Dsm V’e(Mental Bozuklukların Tanısal ve Sayımsal El Kitabı) göre; yaşanan durumun panik atak kriterlerini karşılaması için, şiddetli kalp çarpıntısı, terleme ,titreme, nefes almada güçlük, boğulma hissi, bedende karıncalanma ve uyuşma, kontrolü kaybetme korkusu, ölüm korkusu, kendine yabancılaşma gibi belirtilerin ortaya çıkması gerekmektedir. Ancak bir durumun panik atak olarak tanımlanabilmesinin en önemli belirleyicisinin beklenmedik bir anda ortaya çıkması olduğu belirtilmektedir (Cebeci, 2021).
Panik atak, farklı psikiyatrik hastalıklarda ortaya çıkabilmektedir. Kendi başına bir tanı olmamakla birlikte, özellikle anksiyete bozuklukları kümesi içerisindeki panik bozukluğun tanı kritelerinde önemli bir belirleyicidir. Ataklar yineleyici nitelikteyse ve kişide tekrar atak geçirme korkusuna kaçınma davranışları eşlik etmeye başladıysa bu durum panik bozukluğun varlığına işaret edebilir.
Panik Atağın Olası Nedenleri
Panik atağın olası nedenleri şu şekilde sıralanabilir: biyolojik etmenler, genetik, travmatik yaşam deneyimleri, kişinin olayları yorumlama şekli ve bilişsel esnekliğinin zayıf oluşu, öfke vb.duyguların ifade edilmesi konusunda yaşanan güçlük ve savunma mekanizmalarının işlevini yerine getiremeyişi (Bayram, 2014). Ancak bunların genel geçer nedenler olmadığı, kişinin öyküsüne bakılması gerektiği unutulmamalıdır.

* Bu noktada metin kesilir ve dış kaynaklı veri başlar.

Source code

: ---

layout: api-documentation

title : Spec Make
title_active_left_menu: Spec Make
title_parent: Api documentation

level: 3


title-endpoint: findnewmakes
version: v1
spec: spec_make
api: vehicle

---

Panik Atağın Sosyal Yaşama Etkisi
Yineleyici panik ataklar geçiren, panik bozukluk tanısı almış ya da panik atağın eşlik ettiği farklı bir psikiyatrik tanısı olan kişilerde, ataklar kişinin sosyal yaşamdan çekilmesine neden olabilmektedir. Atak geçirme korkusuyla kişi, sosyal ortamlara girmekten kaçınabilir. Yaşamını kendini güvende hissettiği sayılı yerle sınırlandırabilir. Kolaylıkla yardım alabileceği, kendini güvende hissettiği yerler dışındaki yerlere gitmekten kaçınıp, izole bir yaşamın içerisinde kalabilir. Tüm bunların sonucunda kişi, kendisini sosyal yaşamdan çekebilir. Bu da bağımsızlaşmasını ve benliğini inşa etmesini engeller. Özetle bu kısır bir döngünün varlığını gösterir. Çünkü panik atağın olası nedenlerinden biri de bağımsızlaşma ve ayrılmada yaşanan güçlüklerdir. Kişi, çoğunlukla bağımsız olamadığı, kendini ortaya koyamadığı ve özerkleşemediği için atak geçirir, atak geçirdiği için de ayrılmaktan daha fazla korkar ve ötekilere bağımlı hale gelir. İlaç tedavisi ve psikoterapiyle kişinin yaşam kalitesinin artması oldukça mümkündür. Bunun için, geç kalınmadan destek alınmalı ve ruh sağlığı uzmanlarına başvurulmalıdır.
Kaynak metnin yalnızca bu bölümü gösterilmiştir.